The C++ loader was already doing the necessary conversion. All I had to do was simply move that code into the Python conversion script instead. That ensured the same commands people used before would automatically use the new format. Once I patched that, all which remained was writing a migration script. That was important since many people deleted Meta's original .pth files to save hard disk space, and they needed a tool to convert from the old format to the new format. This tool is the script that was recommended above, called migrate-ggml-2023-03-30-pr613.py. It was relatively straightforward to make, since it follows a similar logic as the conversion tool. Except in this case, I didn't need Torch, pickle, or anything like that. All that was needed, was plain old Numpy combined with seek, read, and write system calls. That's nice, since my favorite distro Alpine can't even run Torch!

The interesting thing about the seek() function is that operating systems let us seek past the end of a file. So it creates a convenient framework for unsharding tensors from multi-part files, since the i/o can be performed by writing tensors to disk, in such a way that the tensors have holes. We can then fill those in multiple passes once the remaining shards are processed. Doing that raises interesting questions of course, about how the file system might allocate blocks in the underlying physical medium. It's something that's not necessarily within our control, but I'd still love to learn more about it. For example, on some file systems I've noticed that, after converting a file, it might load from disk faster if cp is used afterwards to produce a copy.

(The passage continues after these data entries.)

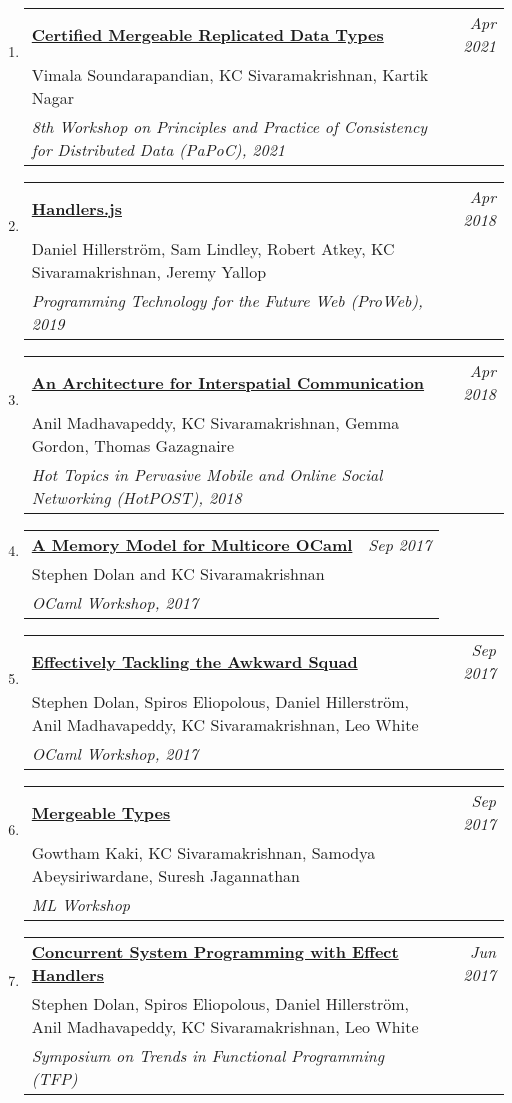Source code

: \documentclass[10pt]{article}
\makeatletter
\newcommand{\lbar}[1]{{\color{#1}\ding{118}}\hspace*{2pt}}
\newenvironment{benumerate}[2]{
    \let\oldItem\item
    \def\item{\addtocounter{enumi}{-2}\oldItem}
    \begin{enumerate}[#2] \itemsep3pt
    \setcounter{enumi}{#1}
    \addtocounter{enumi}{1}}
  {\end{enumerate}}
\newenvironment{publication}[5]
{ \item
  \begin{tabular*}{7.5in}{p{6.3in}@{\extracolsep{\fill}}r}
    \href{#1}{\textbf{#2}} & \textit{#3}\\ #4 &\\ \textit{#5}&\\
  \end{tabular*}
} {}
\newenvironment{region}[3]{%
  \vspace*{0.5ex}
  {\scalebox{1.4}{\textbf{#1}}}
  \begin{benumerate}{#3}{\color{RoyalBlue}#2}}
  {\end{benumerate}\vspace{0.8ex}}
\makeatother
\begin{document}
\begin{region} {\lbar{purple}Workshop Publications}{{W}1}{23}
	\begin{publication}{http://kcsrk.info/papers/papoc21.pdf}
		{Certified Mergeable Replicated Data Types}
		{Apr 2021}{Vimala Soundarapandian, KC Sivaramakrishnan, Kartik Nagar}
		{8th Workshop on Principles and Practice of Consistency for Distributed Data (PaPoC), 2021}
	\end{publication}

	\begin{publication}{http://kcsrk.info/papers/handlers_js-proweb2018.pdf}
		{Handlers.js}
		{Apr 2018}{Daniel Hillerström, Sam Lindley, Robert Atkey, KC Sivaramakrishnan, Jeremy Yallop}
		{Programming Technology for the Future Web (ProWeb), 2019}
	\end{publication}

	\begin{publication}{http://kcsrk.info/papers/osmose_feb_18.pdf}
		{An Architecture for Interspatial Communication}
		{Apr 2018}{Anil Madhavapeddy, KC Sivaramakrishnan, Gemma Gordon, Thomas Gazagnaire}
    {Hot Topics in Pervasive Mobile and Online Social Networking (HotPOST), 2018}
  \end{publication}

  \begin{publication}{http://kcsrk.info/papers/memory_model_ocaml17.pdf}
    {A Memory Model for Multicore OCaml}
    {Sep 2017}{Stephen Dolan and KC Sivaramakrishnan}
    {OCaml Workshop, 2017}
  \end{publication}

  \begin{publication}{http://kcsrk.info/papers/awkward_effects_ml17.pdf}
    {Effectively Tackling the Awkward Squad}
    {Sep 2017}{Stephen Dolan, Spiros Eliopolous, Daniel Hillerström, Anil Madhavapeddy, KC Sivaramakrishnan, Leo White}
    {OCaml Workshop, 2017}
  \end{publication}

  \begin{publication}{http://kcsrk.info/papers/mergeable_types_ml17.pdf}
    {Mergeable Types}
    {Sep 2017}{Gowtham Kaki, KC Sivaramakrishnan, Samodya Abeysiriwardane, Suresh Jagannathan}
    {ML Workshop}
  \end{publication}

  \begin{publication}{http://kcsrk.info/papers/system_effects_feb_18.pdf}
    {Concurrent System Programming with Effect Handlers}
    {Jun 2017}{Stephen Dolan, Spiros Eliopolous, Daniel Hillerström, Anil Madhavapeddy, KC Sivaramakrishnan, Leo White}
    {Symposium on Trends in Functional Programming (TFP)}
  \end{publication}


\end{region}
\end{document}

There's one last important benefit to the new file format. It ensures tensors are aligned on a 32-byte boundary. The old file format didn't perform a roundup after writing the model vocabulary to disk. As a result, floats were being mmap()'d to odd addresses half the time, which would trigger UBSAN errors. It also potentially left some meat on the table when it comes to SIMD instructions. Alignment generally isn't a problem on modern microarchitectures of the two major architectures. In practice, the only time misalignment is completely forbidden is with semaphores on ARM. However just because it seems to work doesn't mean misalignment won't consume additional resources under the hood, or cause other problems in sneaky ways. One example would be x86, where misaligned semaphores will seem to work until you have the unlucky chance of your unsigned int overlapping a 64-byte cacheline boundary. For that reason, the new file format takes a more conservative approach, and it may potentially open some doors in the future for certain kinds of optimizations.

For further details, please see 78ca9838ee36660a776e97e3391b6fb5dcaacf7f and ee0c40dd6de8c3c658ae43199939ef40bb1cf408.


Many sources of information on the world wide web that explain how to use mmap() will also insist upon the use of madvise() as though its benefits were established fact. I couldn't measure any evidence that it'd be helpful in our case, since transformer models like LLaMA need to immediately fault every single memory page as soon as the weights are loaded. The madvise() system call is probably only helpful in situations where only a subset of pages are needed for a nontrivial amount of time, during which the disk would otherwise become underutilized.

posix_fadvise(POSIX_FADV_SEQUENTIAL) would be an example of a kind of advice that'd be potentially more helpful to users of LLMs. One of the downsides of the Linux cp command, is copying a file larger than RAM will destroy every existing entry in the file cache. Under normal circumstances this is a good thing, since a least recently used strategy usually works. However it can be problematic if you're just organizing your files on a production system where you don't want to disrupt performance. As far as I know, no standard command line utility offers a way to exploit this functionality. So we may provide an example of how to replace the cp command that could address this use case too. Another feature such a command could offer, would be the use of copy_file_range(), which enables files to be copied within the same partition 2x faster than the sendfile() technique that's used by standard utilities.